El monumento a Baudelaire es una de las piedras sepulcrales más hermosas de París, una auténtica piedra de catedral. El escultor tomó un bloque lapídeo, lo abrió en dos extremidades y modeló un compás. Tal es la osamenta del monumento. Un compás. Un avión, una de cuyas extremidades se arrastra por el suelo, a causa de su mucho tamaño, como en el albatros simbólico. La otra mitad se alza perpendicularmente a la anterior y presenta, en su parte superior, un gran murciélago de alas extendidas. Sobre este bicho, vivo y flotante, hay una gárgola, cuyo mentón saliente, vigilante y agresivo, reposa y no reposa entre las manos.

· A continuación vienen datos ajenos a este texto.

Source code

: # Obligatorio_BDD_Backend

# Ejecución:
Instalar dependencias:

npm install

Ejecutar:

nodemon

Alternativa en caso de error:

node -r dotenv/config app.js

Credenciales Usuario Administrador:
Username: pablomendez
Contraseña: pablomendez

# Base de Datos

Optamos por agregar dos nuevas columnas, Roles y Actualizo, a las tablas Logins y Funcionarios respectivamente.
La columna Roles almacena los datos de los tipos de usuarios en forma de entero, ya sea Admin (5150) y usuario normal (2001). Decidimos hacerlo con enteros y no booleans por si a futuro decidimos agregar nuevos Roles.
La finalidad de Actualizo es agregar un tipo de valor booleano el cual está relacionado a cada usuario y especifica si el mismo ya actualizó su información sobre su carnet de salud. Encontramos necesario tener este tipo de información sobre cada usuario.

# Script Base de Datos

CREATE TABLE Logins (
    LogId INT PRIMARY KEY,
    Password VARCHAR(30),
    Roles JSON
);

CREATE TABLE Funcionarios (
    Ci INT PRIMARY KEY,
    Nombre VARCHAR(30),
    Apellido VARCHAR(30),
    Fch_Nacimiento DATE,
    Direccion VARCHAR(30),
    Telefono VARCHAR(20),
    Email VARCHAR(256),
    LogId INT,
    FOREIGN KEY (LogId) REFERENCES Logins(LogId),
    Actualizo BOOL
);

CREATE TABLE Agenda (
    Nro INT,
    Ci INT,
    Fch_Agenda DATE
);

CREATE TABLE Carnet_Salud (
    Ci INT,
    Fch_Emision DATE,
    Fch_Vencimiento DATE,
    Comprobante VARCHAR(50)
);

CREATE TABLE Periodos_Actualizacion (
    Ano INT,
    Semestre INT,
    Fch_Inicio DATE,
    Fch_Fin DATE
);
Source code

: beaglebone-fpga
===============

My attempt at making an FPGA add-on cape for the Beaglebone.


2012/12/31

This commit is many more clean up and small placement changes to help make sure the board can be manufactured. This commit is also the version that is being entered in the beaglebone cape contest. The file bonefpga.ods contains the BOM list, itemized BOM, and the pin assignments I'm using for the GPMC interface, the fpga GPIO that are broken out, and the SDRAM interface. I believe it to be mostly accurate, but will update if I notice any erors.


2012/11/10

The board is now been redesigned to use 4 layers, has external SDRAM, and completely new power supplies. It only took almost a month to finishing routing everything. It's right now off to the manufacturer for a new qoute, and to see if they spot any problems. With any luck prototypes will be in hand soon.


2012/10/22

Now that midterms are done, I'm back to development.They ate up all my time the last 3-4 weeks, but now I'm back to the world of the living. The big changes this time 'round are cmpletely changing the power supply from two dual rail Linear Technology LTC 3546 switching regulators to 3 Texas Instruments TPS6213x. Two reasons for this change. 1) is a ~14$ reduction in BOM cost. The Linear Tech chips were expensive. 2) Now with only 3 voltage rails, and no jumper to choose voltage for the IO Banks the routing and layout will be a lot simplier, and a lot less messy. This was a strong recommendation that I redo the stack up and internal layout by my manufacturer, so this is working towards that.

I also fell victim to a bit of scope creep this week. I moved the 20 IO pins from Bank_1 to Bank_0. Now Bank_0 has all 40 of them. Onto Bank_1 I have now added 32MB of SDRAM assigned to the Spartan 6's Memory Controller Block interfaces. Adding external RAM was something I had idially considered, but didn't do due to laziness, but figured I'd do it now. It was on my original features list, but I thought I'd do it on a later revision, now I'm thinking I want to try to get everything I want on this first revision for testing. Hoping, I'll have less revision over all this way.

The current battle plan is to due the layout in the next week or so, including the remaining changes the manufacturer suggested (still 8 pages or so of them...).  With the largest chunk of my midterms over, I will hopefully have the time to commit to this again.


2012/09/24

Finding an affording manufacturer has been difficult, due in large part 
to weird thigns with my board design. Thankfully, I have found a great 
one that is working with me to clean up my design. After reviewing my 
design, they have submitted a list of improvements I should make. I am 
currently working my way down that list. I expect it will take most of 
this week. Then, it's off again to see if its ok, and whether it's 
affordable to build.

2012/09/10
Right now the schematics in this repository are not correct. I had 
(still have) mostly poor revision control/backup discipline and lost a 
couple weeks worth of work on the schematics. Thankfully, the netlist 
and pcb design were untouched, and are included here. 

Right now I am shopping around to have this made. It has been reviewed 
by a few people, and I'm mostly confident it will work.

Otro escultor habría cincelado el heráldico gato del aeda, tan manoseado por los críticos. El de esta piedra hurgó más hondamente y eligió el murciélago, ese binomio zoológico —entre mamífero y pájaro—, esa imagen ética —entre luzbel y ángel—, que tan bien encarna el espíritu de Baudelaire. Porque el autor de Las flores del mal no fue el diabolismo, en el sentido católico de este vocablo, sino un diabolismo laico y simplemente humano, un natural coeficiente de rebelión e inocencia. Se rebelan solamente los niños y los ángeles. La malicia no se rebela nunca. Un viejo puede únicamente despecharse y amargurarse. Tal Voltaire. La rebelión es fruto del espíritu inocente. Y el gato lleva la malicia en todas sus patas. En cambio, el murciélago —ese ratón alado de las bóvedas, esa híbrida pieza de plafones— tiene el instinto de la altura y, al mismo tiempo, el de la sombra. Es natural del reino tenebroso y, a la vez, habitante de las cúpulas. Por su doble naturaleza de vuelo y tiniebla, posee la sabiduría en la sombra y, como en los heroísmos, practica la caída para arriba.
César Vallejo, Ser poeta hasta el punto de dejar de serlo. Pensamientos, apuntes, esbozos, Valencia, Pre-Textos, 2018, pp. 9-10.